::: DATA TO USE :::

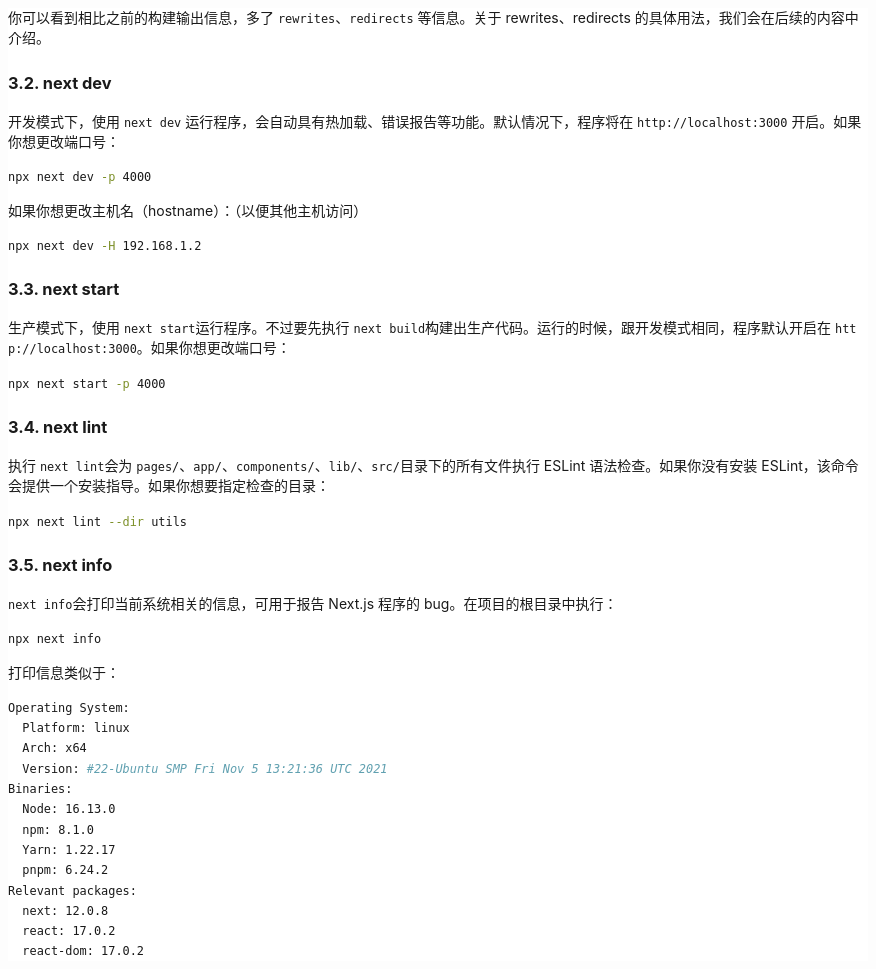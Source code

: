 你可以看到相比之前的构建输出信息，多了 `rewrites`、`redirects` 等信息。关于 rewrites、redirects 的具体用法，我们会在后续的内容中介绍。

### 3.2. next dev

开发模式下，使用 `next dev` 运行程序，会自动具有热加载、错误报告等功能。默认情况下，程序将在 `http://localhost:3000` 开启。如果你想更改端口号：

```bash
npx next dev -p 4000
```

如果你想更改主机名（hostname）：（以便其他主机访问）

```bash
npx next dev -H 192.168.1.2
```

### 3.3. next start

生产模式下，使用 `next start`运行程序。不过要先执行 `next build`构建出生产代码。运行的时候，跟开发模式相同，程序默认开启在 `http://localhost:3000`。如果你想更改端口号：

```bash
npx next start -p 4000
```

### 3.4. next lint

执行 `next lint`会为 `pages/`、`app/`、`components/`、`lib/`、`src/`目录下的所有文件执行 ESLint 语法检查。如果你没有安装 ESLint，该命令会提供一个安装指导。如果你想要指定检查的目录：

```bash
npx next lint --dir utils
```

### 3.5. next info

`next info`会打印当前系统相关的信息，可用于报告 Next.js 程序的 bug。在项目的根目录中执行：

```bash
npx next info
```

打印信息类似于：

```bash
Operating System:
  Platform: linux
  Arch: x64
  Version: #22-Ubuntu SMP Fri Nov 5 13:21:36 UTC 2021
Binaries:
  Node: 16.13.0
  npm: 8.1.0
  Yarn: 1.22.17
  pnpm: 6.24.2
Relevant packages:
  next: 12.0.8
  react: 17.0.2
  react-dom: 17.0.2
```
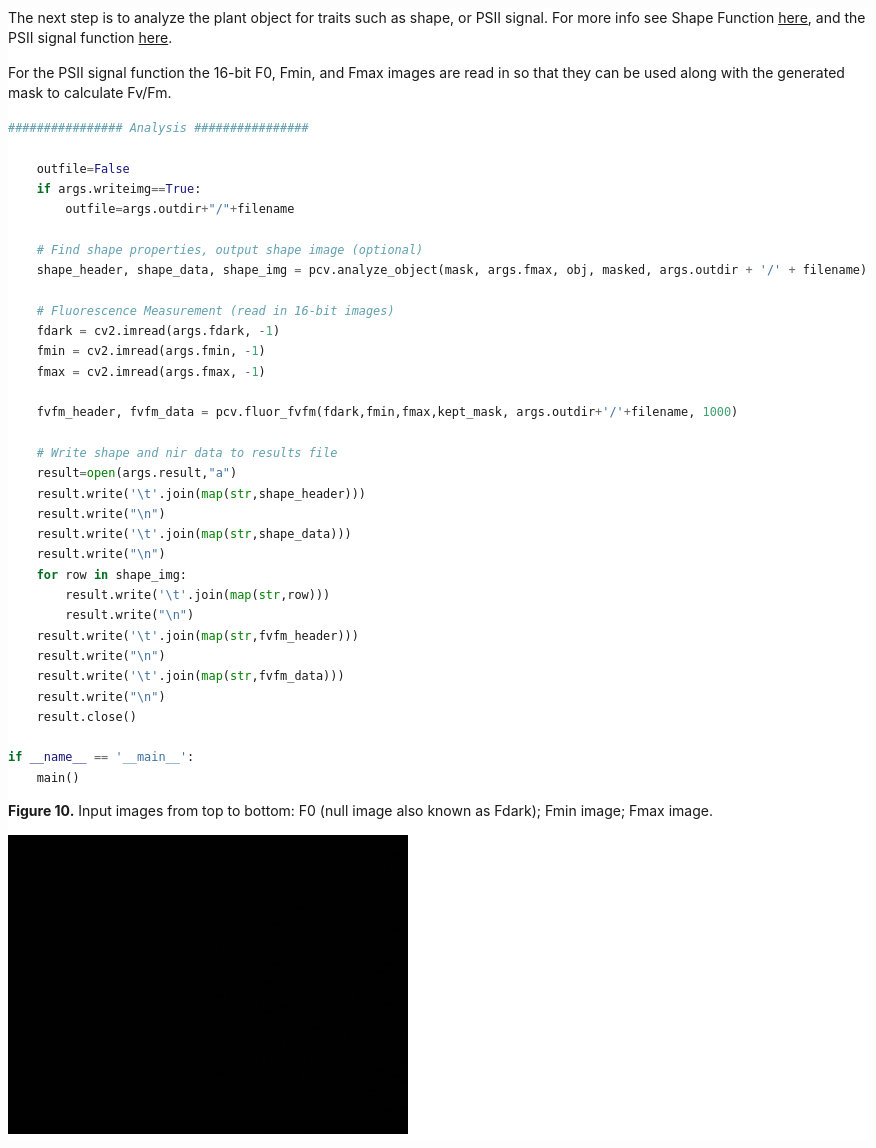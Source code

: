 The next step is to analyze the plant object for traits such as shape, or PSII signal.
For more info see Shape Function [here](analyze_shape.md),
and the PSII signal function [here](fluor_fvfm.md).

For the PSII signal function the 16-bit F0, Fmin, and  Fmax images are read in so that they can be used 
along with the generated mask to calculate Fv/Fm.

```python
################ Analysis ################  
    
    outfile=False
    if args.writeimg==True:
        outfile=args.outdir+"/"+filename
    
    # Find shape properties, output shape image (optional)
    shape_header, shape_data, shape_img = pcv.analyze_object(mask, args.fmax, obj, masked, args.outdir + '/' + filename)
    
    # Fluorescence Measurement (read in 16-bit images)
    fdark = cv2.imread(args.fdark, -1)
    fmin = cv2.imread(args.fmin, -1)
    fmax = cv2.imread(args.fmax, -1)
    
    fvfm_header, fvfm_data = pcv.fluor_fvfm(fdark,fmin,fmax,kept_mask, args.outdir+'/'+filename, 1000)
    
    # Write shape and nir data to results file
    result=open(args.result,"a")
    result.write('\t'.join(map(str,shape_header)))
    result.write("\n")
    result.write('\t'.join(map(str,shape_data)))
    result.write("\n")
    for row in shape_img:  
        result.write('\t'.join(map(str,row)))
        result.write("\n")
    result.write('\t'.join(map(str,fvfm_header)))
    result.write("\n")
    result.write('\t'.join(map(str,fvfm_data)))
    result.write("\n")
    result.close()
  
if __name__ == '__main__':
    main()
```

**Figure 10.** Input images from top to bottom: F0 (null image also known as Fdark); Fmin image; Fmax image.

![Screenshot](img/tutorial_images/psII/Fdark.jpg)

:::

[YOUR ASSIGNMENT]
From the first line to the last, reproduce the listing above exactly, leaving the pictures out.

[RESPONSE]
Source code

: 你可以看到相比之前的构建输出信息，多了 `rewrites`、`redirects` 等信息。关于 rewrites、redirects 的具体用法，我们会在后续的内容中介绍。

### 3.2. next dev

开发模式下，使用 `next dev` 运行程序，会自动具有热加载、错误报告等功能。默认情况下，程序将在 `http://localhost:3000` 开启。如果你想更改端口号：

```bash
npx next dev -p 4000
```

如果你想更改主机名（hostname）：（以便其他主机访问）

```bash
npx next dev -H 192.168.1.2
```

### 3.3. next start

生产模式下，使用 `next start`运行程序。不过要先执行 `next build`构建出生产代码。运行的时候，跟开发模式相同，程序默认开启在 `http://localhost:3000`。如果你想更改端口号：

```bash
npx next start -p 4000
```

### 3.4. next lint

执行 `next lint`会为 `pages/`、`app/`、`components/`、`lib/`、`src/`目录下的所有文件执行 ESLint 语法检查。如果你没有安装 ESLint，该命令会提供一个安装指导。如果你想要指定检查的目录：

```bash
npx next lint --dir utils
```

### 3.5. next info

`next info`会打印当前系统相关的信息，可用于报告 Next.js 程序的 bug。在项目的根目录中执行：

```bash
npx next info
```

打印信息类似于：

```bash
Operating System:
  Platform: linux
  Arch: x64
  Version: #22-Ubuntu SMP Fri Nov 5 13:21:36 UTC 2021
Binaries:
  Node: 16.13.0
  npm: 8.1.0
  Yarn: 1.22.17
  pnpm: 6.24.2
Relevant packages:
  next: 12.0.8
  react: 17.0.2
  react-dom: 17.0.2
```
Source code

: The next step is to analyze the plant object for traits such as shape, or PSII signal.
For more info see Shape Function [here](analyze_shape.md),
and the PSII signal function [here](fluor_fvfm.md).

For the PSII signal function the 16-bit F0, Fmin, and  Fmax images are read in so that they can be used 
along with the generated mask to calculate Fv/Fm.

```python
################ Analysis ################  
    
    outfile=False
    if args.writeimg==True:
        outfile=args.outdir+"/"+filename
    
    # Find shape properties, output shape image (optional)
    shape_header, shape_data, shape_img = pcv.analyze_object(mask, args.fmax, obj, masked, args.outdir + '/' + filename)
    
    # Fluorescence Measurement (read in 16-bit images)
    fdark = cv2.imread(args.fdark, -1)
    fmin = cv2.imread(args.fmin, -1)
    fmax = cv2.imread(args.fmax, -1)
    
    fvfm_header, fvfm_data = pcv.fluor_fvfm(fdark,fmin,fmax,kept_mask, args.outdir+'/'+filename, 1000)
    
    # Write shape and nir data to results file
    result=open(args.result,"a")
    result.write('\t'.join(map(str,shape_header)))
    result.write("\n")
    result.write('\t'.join(map(str,shape_data)))
    result.write("\n")
    for row in shape_img:  
        result.write('\t'.join(map(str,row)))
        result.write("\n")
    result.write('\t'.join(map(str,fvfm_header)))
    result.write("\n")
    result.write('\t'.join(map(str,fvfm_data)))
    result.write("\n")
    result.close()
  
if __name__ == '__main__':
    main()
```

**Figure 10.** Input images from top to bottom: F0 (null image also known as Fdark); Fmin image; Fmax image.

![Screenshot](img/tutorial_images/psII/Fdark.jpg)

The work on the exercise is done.